To conclude this preliminary theoretical excursion, it is relevant to record that my ‘theoretical turn’ via this engagement with Habermas was an issue as well as a confirmation of my natural – biological, psychological – only child’s aptitude for solitude. Only Habermas and I, plus a handful of others through their published commentaries, were protagonists. I was and am generally content in my own company, and this holds also for the business of thinking and writing. This meant that the inevitable isolation which was for some a burden carried by sociologists in medical schools was never a hardship for me.
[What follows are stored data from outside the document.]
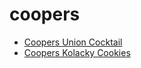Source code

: # coopers

 * [Coopers Union Cocktail](../../index/c/coopers-union-cocktail-355034.json)
 * [Coopers Kolacky Cookies](../../index/c/coopers-kolacky-cookies.json)
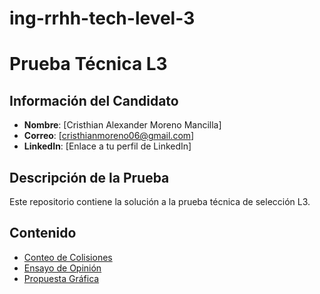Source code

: # ing-rrhh-tech-level-3

# Prueba Técnica L3

## Información del Candidato

- **Nombre**: [Cristhian Alexander Moreno Mancilla]
- **Correo**: [cristhianmoreno06@gmail.com]
- **LinkedIn**: [Enlace a tu perfil de LinkedIn]

## Descripción de la Prueba

Este repositorio contiene la solución a la prueba técnica de selección L3.

## Contenido

- [Conteo de Colisiones](colisiones/README.md)
- [Ensayo de Opinión](opinion/README.md)
- [Propuesta Gráfica](login/README.md)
It was not that I didn’t enjoy the company of David Blane and Ray Fitzpatrick, quite the opposite, but rather that my own company was always a viable and amicable option. This has pros and cons for us academics. On the one hand, I was until the 1990s free to dwell on what mattered to me and to edge forward in my thinking; and theorising, but on the other hand, I did not then and have never really benefitted from the sustained critical inputs of close colleagues. Indeed, I have often been unaccountably but obstinately reluctant even to be drawn into that type of conversation. My dialogues have overwhelmingly been internal conversations or dialogues with distal others, often deceased, via their writings. I recognise that this has probably been a failing on my part, but I have insufficient energy and no intention or wish to remedy it well into retirement.

In retrospect I can see three other sequelae of my reading and application of Habermas’ theories. First, despite the fact that I started from the micro-phenomenon of doctor-patient interaction, it represented the beginning of a long-term interest in how macro-structures filter down to inform not only institutions like doctor-patient encounters but also the more mundane day-to-day dealings we have with others. Social structures, I have come to argue with growing vehemence, exercise a strong causal influence on such dealings, though without ever determining them. I still find the Habermas’ critical theoretical frame has much to commend it in addressing this matter. Second, from this point on I took it as a given that although it is important to represent other theorists’ perspectives and arguments faithfully, it is quite another thing to feel bound to leave them alone: in other words, I have little compunction in ‘using’ others’ works, even if this means departing from authors’ stances or intent. What matters here is clarity about what one is doing. Finally, and perhaps most significantly, it heralded the commencement of a sociological project to complement and shape that of enabling further lifeworld rationalisation, namely, the building of good weight-bearing bridges between two only too often discrete discourses, that of philosophy and theory on the one hand, and that of empirical research on the other. It was only with hindsight that I could properly discern these ramifications of my early engagement with Habermas.